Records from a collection
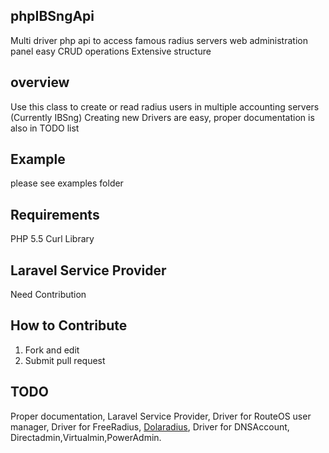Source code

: ## phpIBSngApi 
 Multi driver php api to access famous radius servers web administration panel
 easy CRUD operations
Extensive structure 

## overview
 Use this class to create or read radius users in multiple accounting servers (Currently IBSng)
 Creating new Drivers are easy, proper documentation is also in TODO list
 
## Example 
 please see examples folder

## Requirements
 PHP 5.5 
 Curl Library

## Laravel Service Provider
 Need Contribution

## How to Contribute
 1. Fork and edit
 2. Submit pull request

## TODO
 Proper documentation,
 Laravel Service Provider,
 Driver for RouteOS user manager,
 Driver for FreeRadius, [Dolaradius](https://sourceforge.net/projects/daloradius/), 
 Driver for DNSAccount, Directadmin,Virtualmin,PowerAdmin.
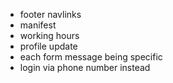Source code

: - footer navlinks
- manifest
- working hours
- profile update
- each form message being specific
- login via phone number instead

• [Task statement]:
Print out every record above exactly as given. Do not include the pictures.

• [Expected answer]:
Source code

: ## phpIBSngApi 
 Multi driver php api to access famous radius servers web administration panel
 easy CRUD operations
Extensive structure 

## overview
 Use this class to create or read radius users in multiple accounting servers (Currently IBSng)
 Creating new Drivers are easy, proper documentation is also in TODO list
 
## Example 
 please see examples folder

## Requirements
 PHP 5.5 
 Curl Library

## Laravel Service Provider
 Need Contribution

## How to Contribute
 1. Fork and edit
 2. Submit pull request

## TODO
 Proper documentation,
 Laravel Service Provider,
 Driver for RouteOS user manager,
 Driver for FreeRadius, [Dolaradius](https://sourceforge.net/projects/daloradius/), 
 Driver for DNSAccount, Directadmin,Virtualmin,PowerAdmin.
Source code

: - footer navlinks
- manifest
- working hours
- profile update
- each form message being specific
- login via phone number instead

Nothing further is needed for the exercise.